Divisive debate heats up as GOP pushes to cut $600 federal unemployment benefit to $200

Jobless workers demonstrate in Miami Springs in support of continued federal unemployment benefits in the pandemic economy. Credit: Joe Raedle/Getty Images

The Century Foundation, a progressive research organization, says in an analysis that small businesses and employees would incur “devastating” losses under the proposed HEALS Act unveiled Monday by Senate Republicans in Congress.

The proposal would cut a popular $600 weekly federal Unemployment Insurance benefit for the jobless to just $200 a week.

But a conservative research organization, Foundation for Government Accountability (FGA), says in a report that those losses would actually benefit the economy by ending a “severe disincentive” for jobless people to find jobs.

“Put simply, across the nation – and as a direct result of bad government policy – unemployment has become far more attractive than work,” write Hayden Dublois and Jonathan Ingram, authors of the FGA report released Tuesday.

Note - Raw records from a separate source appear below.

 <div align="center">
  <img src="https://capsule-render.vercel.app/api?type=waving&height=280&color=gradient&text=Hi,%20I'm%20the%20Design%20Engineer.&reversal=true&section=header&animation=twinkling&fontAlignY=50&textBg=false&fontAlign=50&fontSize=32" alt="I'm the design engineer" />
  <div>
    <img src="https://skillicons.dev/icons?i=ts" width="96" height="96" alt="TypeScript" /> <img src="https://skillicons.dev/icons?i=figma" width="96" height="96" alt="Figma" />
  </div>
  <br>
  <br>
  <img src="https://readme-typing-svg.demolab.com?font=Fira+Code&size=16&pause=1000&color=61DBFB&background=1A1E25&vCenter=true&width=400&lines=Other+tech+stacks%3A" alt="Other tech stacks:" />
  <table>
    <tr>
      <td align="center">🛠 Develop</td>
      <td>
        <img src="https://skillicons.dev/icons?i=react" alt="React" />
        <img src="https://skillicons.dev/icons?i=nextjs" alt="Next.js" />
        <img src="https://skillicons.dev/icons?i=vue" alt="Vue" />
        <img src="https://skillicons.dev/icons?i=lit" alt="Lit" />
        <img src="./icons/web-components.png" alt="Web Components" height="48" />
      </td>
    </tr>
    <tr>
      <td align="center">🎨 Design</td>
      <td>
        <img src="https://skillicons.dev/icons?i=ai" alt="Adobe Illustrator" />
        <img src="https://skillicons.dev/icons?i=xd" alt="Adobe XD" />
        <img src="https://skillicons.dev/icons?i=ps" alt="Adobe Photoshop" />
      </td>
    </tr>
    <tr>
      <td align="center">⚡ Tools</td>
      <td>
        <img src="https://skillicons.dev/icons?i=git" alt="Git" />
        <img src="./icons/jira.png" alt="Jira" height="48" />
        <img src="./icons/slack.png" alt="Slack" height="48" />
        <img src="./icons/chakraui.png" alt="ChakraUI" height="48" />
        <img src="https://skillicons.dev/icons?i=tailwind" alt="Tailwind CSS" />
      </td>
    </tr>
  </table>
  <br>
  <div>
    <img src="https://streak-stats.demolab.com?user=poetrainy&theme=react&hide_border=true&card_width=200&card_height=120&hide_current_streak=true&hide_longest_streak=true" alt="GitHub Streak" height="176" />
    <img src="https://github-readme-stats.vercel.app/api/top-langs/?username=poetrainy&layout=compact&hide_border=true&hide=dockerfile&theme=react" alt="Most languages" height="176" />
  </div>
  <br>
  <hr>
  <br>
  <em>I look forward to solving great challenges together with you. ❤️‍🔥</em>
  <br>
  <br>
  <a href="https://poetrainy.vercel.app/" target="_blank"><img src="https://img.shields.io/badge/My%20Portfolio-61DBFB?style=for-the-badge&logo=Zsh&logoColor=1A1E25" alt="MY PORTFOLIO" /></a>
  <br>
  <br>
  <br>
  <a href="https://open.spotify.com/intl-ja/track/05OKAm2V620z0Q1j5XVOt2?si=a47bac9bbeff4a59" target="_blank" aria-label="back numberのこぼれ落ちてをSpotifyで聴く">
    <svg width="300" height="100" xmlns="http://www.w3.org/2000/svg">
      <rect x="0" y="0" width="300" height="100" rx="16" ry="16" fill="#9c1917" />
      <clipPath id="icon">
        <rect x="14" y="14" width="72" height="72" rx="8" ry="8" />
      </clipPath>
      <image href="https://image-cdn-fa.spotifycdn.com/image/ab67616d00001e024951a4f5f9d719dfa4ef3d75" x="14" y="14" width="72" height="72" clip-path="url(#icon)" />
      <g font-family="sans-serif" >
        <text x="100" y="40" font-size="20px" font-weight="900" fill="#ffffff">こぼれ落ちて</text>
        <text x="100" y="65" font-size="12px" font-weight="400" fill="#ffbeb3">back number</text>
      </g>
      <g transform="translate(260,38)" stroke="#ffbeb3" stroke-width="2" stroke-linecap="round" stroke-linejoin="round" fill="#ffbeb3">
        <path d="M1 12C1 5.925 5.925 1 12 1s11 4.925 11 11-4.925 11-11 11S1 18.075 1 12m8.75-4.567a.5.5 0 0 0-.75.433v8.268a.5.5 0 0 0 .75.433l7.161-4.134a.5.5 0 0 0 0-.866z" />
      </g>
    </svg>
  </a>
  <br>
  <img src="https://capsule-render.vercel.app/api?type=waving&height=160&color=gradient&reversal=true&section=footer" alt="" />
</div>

They argue that workers are committing fraud in order to draw unemployment rather than work.

The issue has become one of the most divisive in Congress as the $600 supplement is set to expire this week and Republicans and Democrats are trying to broker a legislative deal for a new coronavirus package that includes unemployment provisions.

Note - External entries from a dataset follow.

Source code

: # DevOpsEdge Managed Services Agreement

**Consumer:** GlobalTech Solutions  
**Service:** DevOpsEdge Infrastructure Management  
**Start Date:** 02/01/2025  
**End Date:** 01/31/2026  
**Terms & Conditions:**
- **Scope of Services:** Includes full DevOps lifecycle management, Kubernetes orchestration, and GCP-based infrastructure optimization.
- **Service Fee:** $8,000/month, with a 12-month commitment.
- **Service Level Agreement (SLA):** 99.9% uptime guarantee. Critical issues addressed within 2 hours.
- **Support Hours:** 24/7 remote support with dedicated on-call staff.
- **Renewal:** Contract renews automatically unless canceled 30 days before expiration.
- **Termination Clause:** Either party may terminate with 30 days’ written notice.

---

Meanwhile, jobless workers are suffering.

The debate centers on the federal Unemployment Insurance supplement of $600 weekly that millions of Americans have been receiving atop state unemployment benefits during the pandemic. House Democrats want to extend them. Senate Republicans want to cut them by two-thirds.

The U.S. Department of Labor’s last report said 32 million Americans were out of work early this month.

Neither of the research papers addresses workplace safety as state economies struggle to get back to business with coronavirus infections and deaths on the rise.

The GOP’s HEALS Act – Health, Economic Assistance, Liability Protection and Schools – would not extend the expiring $600 supplement nor the expiring federal moratorium on evictions, according to an analysis today by Forbes. It says the HEALS plan also calls for a liability shield to rebuff potential lawsuits if an employee or customer claims they became infected with COVID-19 in a place of business due to the proprietor’s actions or inactions.

At the Century Foundation, Senior Fellow Andrew Stettner’s analysis says the GOP plan to cut federal Unemployment Insurance (UI) benefits from $600 weekly to $200 weekly would eliminate $10 billion per week in household income that jobless Americans have been using during the pandemic to pay their bills and to consume goods and services.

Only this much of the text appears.